I knew what I was hearing wasn’t true. It couldn’t possibly be true. His truck, pulling a trailer with a heavy, old Russian manufactured motorcycle, struck my car with such force that it spun me sideways and knocked the frame halfway to the junk yard. My client files, moments ago carefully organized on the back seat, splattered up against the back of the front passenger seat and scattered into a heap across the floor on both sides of the back seat.

Yet he insisted that he made a full stop at the intersection and was just accelerating from that dead stop when I tried to race past him through the intersection.

Baloney.

No way could he have generated that kind of force from a dead stop.

It was up to the insurance companies to battle it out, but eventually, his insurance company agreed that the accident was completely his fault.

It was one man’s version of the truth versus my version.

Luckily, the facts clearly supported my version.

That time.

There’s one source of ultimate truth. God. And God in the person of Jesus. One in the same being. One Truth.

Today’s Alleluia verse before the Gospel (John 8:31b-32) says

If you remain in my word, you will truly be my disciples, and you will know the truth, says the Lord.

Do you want to know the truth?

Remain in God’s word.

Jesus tells the disciples

“If you know me, then you will also know my Father.” – John 14:7a

Do you want to know the truth?

Know Jesus.

How do we know Jesus?

Remain in God’s word. Read Holy Scripture. Read the bible. Study the readings from the Daily Mass.

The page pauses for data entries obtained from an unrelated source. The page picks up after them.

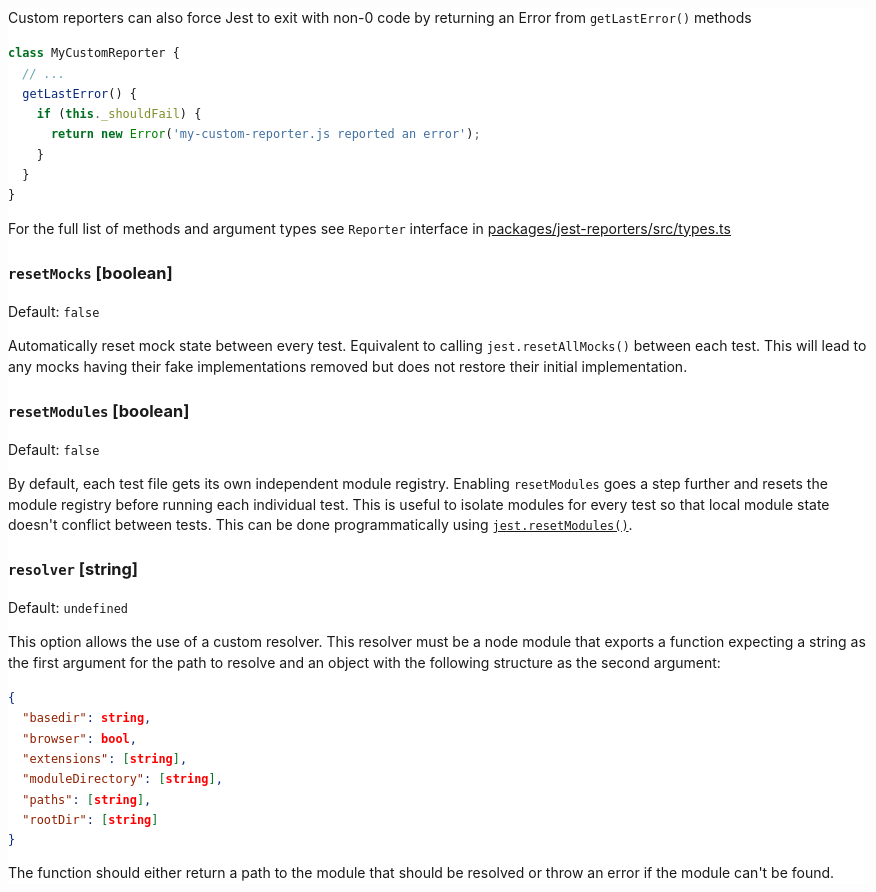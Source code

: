 Custom reporters can also force Jest to exit with non-0 code by returning an Error from `getLastError()` methods

```js
class MyCustomReporter {
  // ...
  getLastError() {
    if (this._shouldFail) {
      return new Error('my-custom-reporter.js reported an error');
    }
  }
}
```

For the full list of methods and argument types see `Reporter` interface in [packages/jest-reporters/src/types.ts](https://github.com/facebook/jest/blob/master/packages/jest-reporters/src/types.ts)

### `resetMocks` [boolean]

Default: `false`

Automatically reset mock state between every test. Equivalent to calling `jest.resetAllMocks()` between each test. This will lead to any mocks having their fake implementations removed but does not restore their initial implementation.

### `resetModules` [boolean]

Default: `false`

By default, each test file gets its own independent module registry. Enabling `resetModules` goes a step further and resets the module registry before running each individual test. This is useful to isolate modules for every test so that local module state doesn't conflict between tests. This can be done programmatically using [`jest.resetModules()`](#jest-resetmodules).

### `resolver` [string]

Default: `undefined`

This option allows the use of a custom resolver. This resolver must be a node module that exports a function expecting a string as the first argument for the path to resolve and an object with the following structure as the second argument:

```json
{
  "basedir": string,
  "browser": bool,
  "extensions": [string],
  "moduleDirectory": [string],
  "paths": [string],
  "rootDir": [string]
}
```

The function should either return a path to the module that should be resolved or throw an error if the module can't be found.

Pilate asks Jesus on Good Friday

“What is truth?”

… after Jesus tells him that He was born and came into the world to testify to the truth, and

“Everyone who belongs to the truth listens to my voice.” – John, chapter 18, end of verse 37.

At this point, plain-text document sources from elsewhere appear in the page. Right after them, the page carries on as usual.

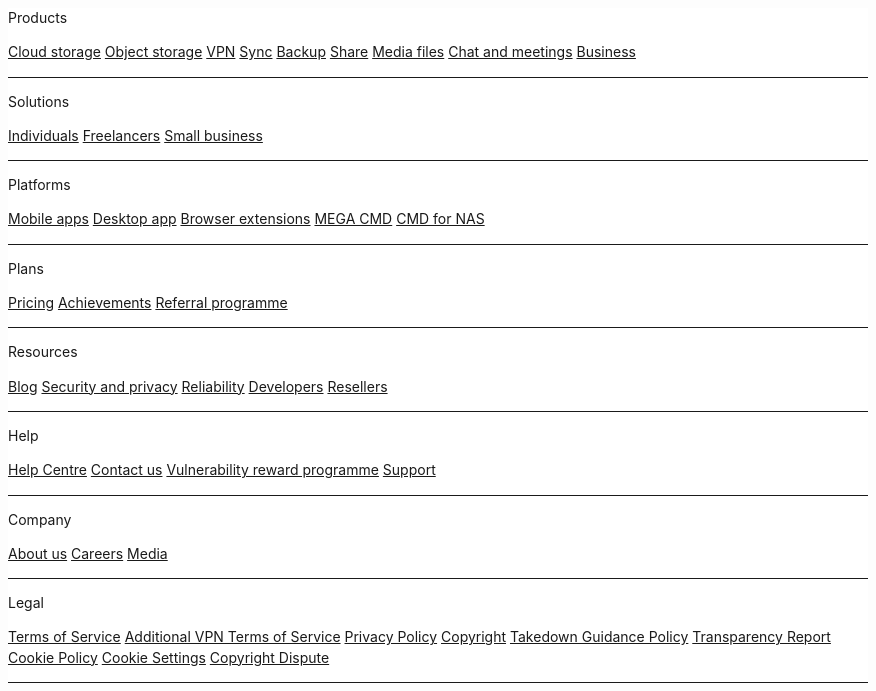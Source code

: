 Products

[Cloud storage](https://mega.io/storage) [Object storage](https://mega.io/objectstorage) [VPN](https://mega.io/vpn) [Sync](https://mega.io/syncing) [Backup](https://mega.io/megabackup) [Share](https://mega.io/share) [Media files](https://mega.io/media-files) [Chat and meetings](https://mega.io/chatandmeetings) [Business](https://mega.io/business)

* * *

Solutions

[Individuals](https://mega.io/individuals) [Freelancers](https://mega.io/freelancers) [Small business](https://mega.io/small-business)

* * *

Platforms

[Mobile apps](https://mega.io/mobile) [Desktop app](https://mega.io/desktop) [Browser extensions](https://mega.io/extensions) [MEGA CMD](https://mega.io/cmd) [CMD for NAS](https://mega.io/nas)

* * *

Plans

[Pricing](https://mega.io/pricing) [Achievements](https://mega.io/achievements) [Referral programme](https://mega.io/refer)

* * *

Resources

[Blog](https://blog.mega.io/) [Security and privacy](https://mega.io/security) [Reliability](https://mega.io/reliability) [Developers](https://mega.io/developers) [Resellers](https://mega.io/resellers)

* * *

Help

[Help Centre](https://help.mega.io/) [Contact us](https://mega.io/contact) [Vulnerability reward programme](https://mega.io/bug-bounty) [Support](https://mega.nz/support)

* * *

Company

[About us](https://mega.io/about) [Careers](https://careers.mega.nz/) [Media](https://mega.io/media)

* * *

Legal

[Terms of Service](https://mega.io/terms) [Additional VPN Terms of Service](https://mega.io/vpn-terms) [Privacy Policy](https://mega.io/privacy) [Copyright](https://mega.io/copyright) [Takedown Guidance Policy](https://mega.io/takedown) [Transparency Report](https://mega.io/transparency) [Cookie Policy](https://mega.io/mega-io-cookie) [Cookie Settings](#cookie-settings-dialog) [Copyright Dispute](https://mega.io/dispute)

* * *
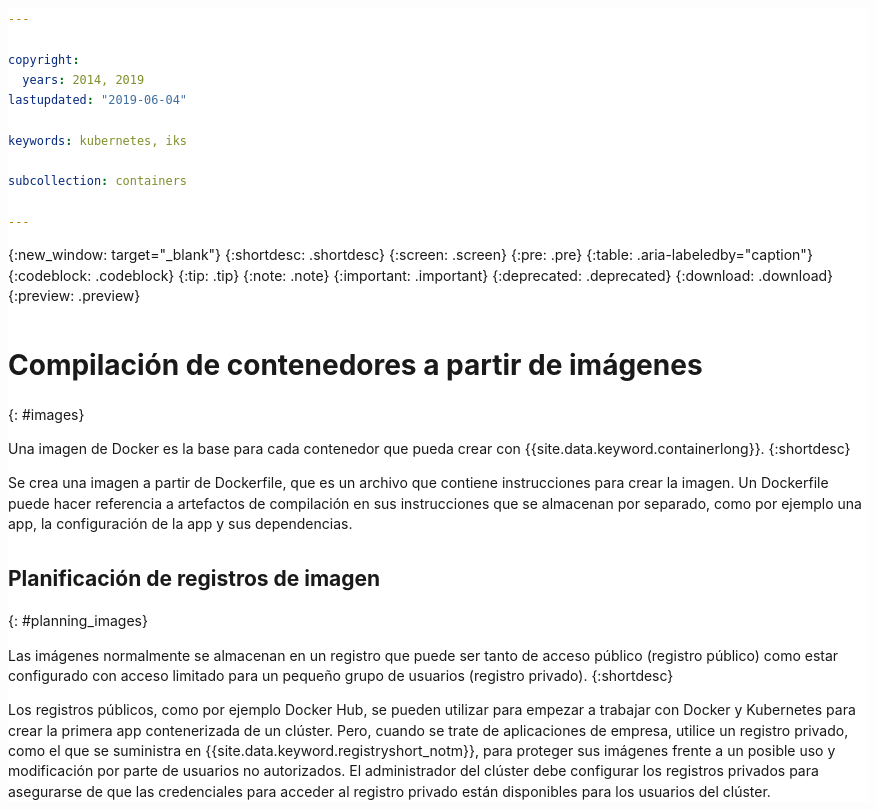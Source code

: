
 ```yaml
---

copyright:
  years: 2014, 2019
lastupdated: "2019-06-04"

keywords: kubernetes, iks

subcollection: containers

---
```


{:new_window: target="_blank"}
{:shortdesc: .shortdesc}
{:screen: .screen}
{:pre: .pre}
{:table: .aria-labeledby="caption"}
{:codeblock: .codeblock}
{:tip: .tip}
{:note: .note}
{:important: .important}
{:deprecated: .deprecated}
{:download: .download}
{:preview: .preview}



# Compilación de contenedores a partir de imágenes
{: #images}

Una imagen de Docker es la base para cada contenedor que pueda crear con {{site.data.keyword.containerlong}}.
{:shortdesc}

Se crea una imagen a partir de Dockerfile, que es un archivo que contiene instrucciones para crear la imagen. Un Dockerfile puede hacer referencia a artefactos de compilación en sus instrucciones que se almacenan por separado, como por ejemplo una app, la configuración de la app y sus dependencias.

## Planificación de registros de imagen
{: #planning_images}

Las imágenes normalmente se almacenan en un registro que puede ser tanto de acceso público (registro público) como estar configurado con acceso limitado para un pequeño grupo de usuarios (registro privado).
{:shortdesc}

Los registros públicos, como por ejemplo Docker Hub, se pueden utilizar para empezar a trabajar con Docker y Kubernetes para crear la primera app contenerizada de un clúster. Pero, cuando se trate de aplicaciones de empresa, utilice un registro privado, como el que se suministra en {{site.data.keyword.registryshort_notm}}, para proteger sus imágenes frente a un posible uso y modificación por parte de usuarios no autorizados. El administrador del clúster debe configurar los registros privados para asegurarse de que las credenciales para acceder al registro privado están disponibles para los usuarios del clúster.
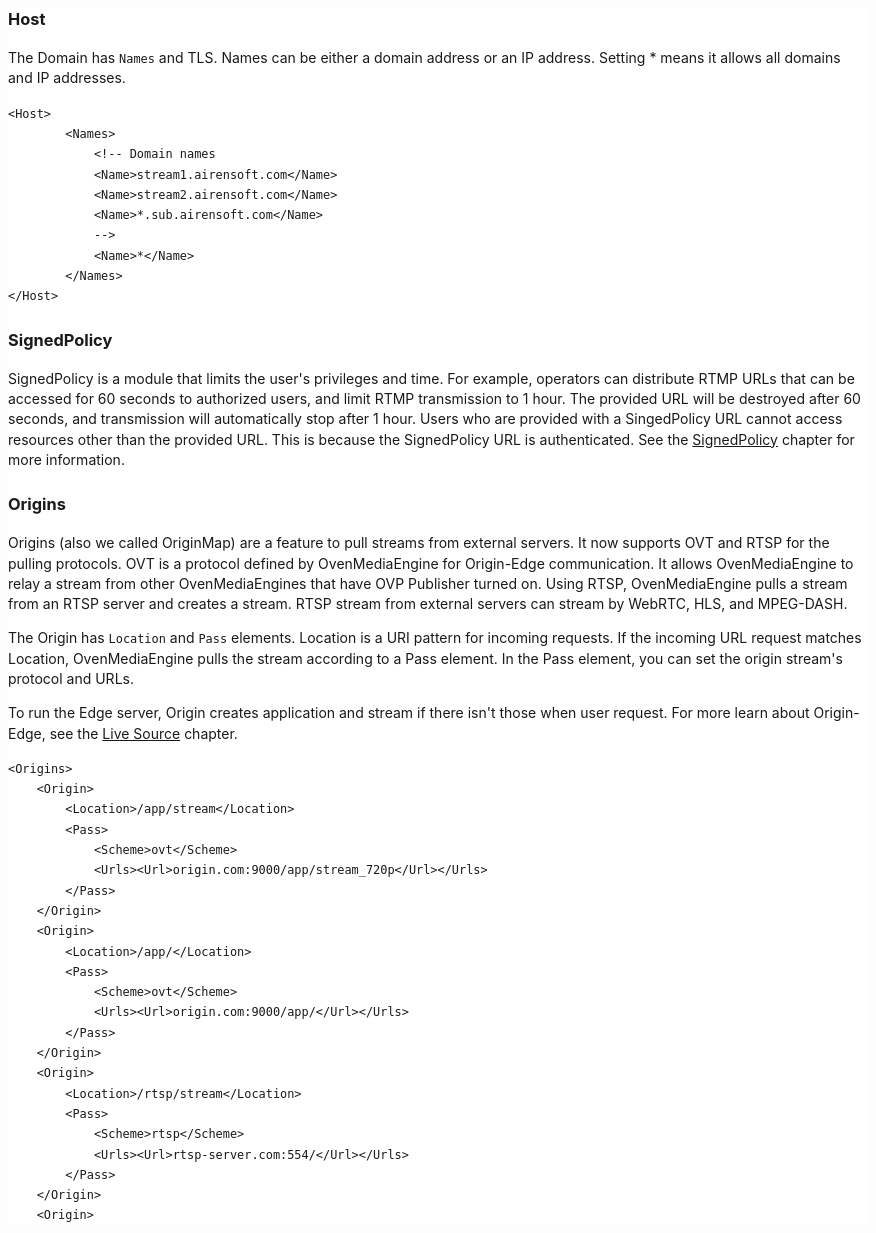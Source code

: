 ### Host

The Domain has `Names` and TLS. Names can be either a domain address or an IP address. Setting \* means it allows all domains and IP addresses.

```markup
<Host>
        <Names>
            <!-- Domain names
            <Name>stream1.airensoft.com</Name>
            <Name>stream2.airensoft.com</Name>
            <Name>*.sub.airensoft.com</Name>
            -->
            <Name>*</Name>
        </Names>
</Host>
```

### SignedPolicy

SignedPolicy is a module that limits the user's privileges and time. For example, operators can distribute RTMP URLs that can be accessed for 60 seconds to authorized users, and limit RTMP transmission to 1 hour. The provided URL will be destroyed after 60 seconds, and transmission will automatically stop after 1 hour. Users who are provided with a SingedPolicy URL cannot access resources other than the provided URL. This is because the SignedPolicy URL is authenticated. See the [SignedPolicy](access-control/signedpolicy.md) chapter for more information.

### Origins

Origins (also we called OriginMap) are a feature to pull streams from external servers. It now supports OVT and RTSP for the pulling protocols. OVT is a protocol defined by OvenMediaEngine for Origin-Edge communication. It allows OvenMediaEngine to relay a stream from other OvenMediaEngines that have OVP Publisher turned on. Using RTSP, OvenMediaEngine pulls a stream from an RTSP server and creates a stream. RTSP stream from external servers can stream by WebRTC, HLS, and MPEG-DASH.

The Origin has `Location` and `Pass` elements. Location is a URI pattern for incoming requests. If the incoming URL request matches Location, OvenMediaEngine pulls the stream according to a Pass element. In the Pass element, you can set the origin stream's protocol and URLs.

To run the Edge server, Origin creates application and stream if there isn't those when user request. For more learn about Origin-Edge, see the [Live Source](live-source/) chapter.

```markup
<Origins>
    <Origin>
        <Location>/app/stream</Location>
        <Pass>
            <Scheme>ovt</Scheme>
            <Urls><Url>origin.com:9000/app/stream_720p</Url></Urls>
        </Pass>
    </Origin>
    <Origin>
        <Location>/app/</Location>
        <Pass>
            <Scheme>ovt</Scheme>
            <Urls><Url>origin.com:9000/app/</Url></Urls>
        </Pass>
    </Origin>
    <Origin>
        <Location>/rtsp/stream</Location>
        <Pass>
            <Scheme>rtsp</Scheme>
            <Urls><Url>rtsp-server.com:554/</Url></Urls>
        </Pass>
    </Origin>
    <Origin>
```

Pilate, surrounded by wealth and luxury, protected by a powerful army, could not be certain of the truth. What lesson does that hold for us?

The Apostles and chosen disciples, including Paul, were inspired to spread the truth by the Holy Spirit. They brought the truth to as many nations and regions as they could. They brought the truth to Jews and Gentiles alike.

Yet the Chosen People rejected the truth and persecuted the disciples (today’s First Reading, Acts 13:44-52). So the disciples, inspired by the command of the Lord, established a church separate from the synagogue.

How many times are we presented with the truth and we choose to ignore it or at least want to ignore it because it doesn’t fit with our desires? Or our version of events?

What’s our response?

Do we remain in God’s word?

Or do we make up our own words? Do we manufacture our own truth?

I wish that I only battled that temptation every day. But instead, I find myself manufacturing truth countless times, every hour, every single day.

How about you?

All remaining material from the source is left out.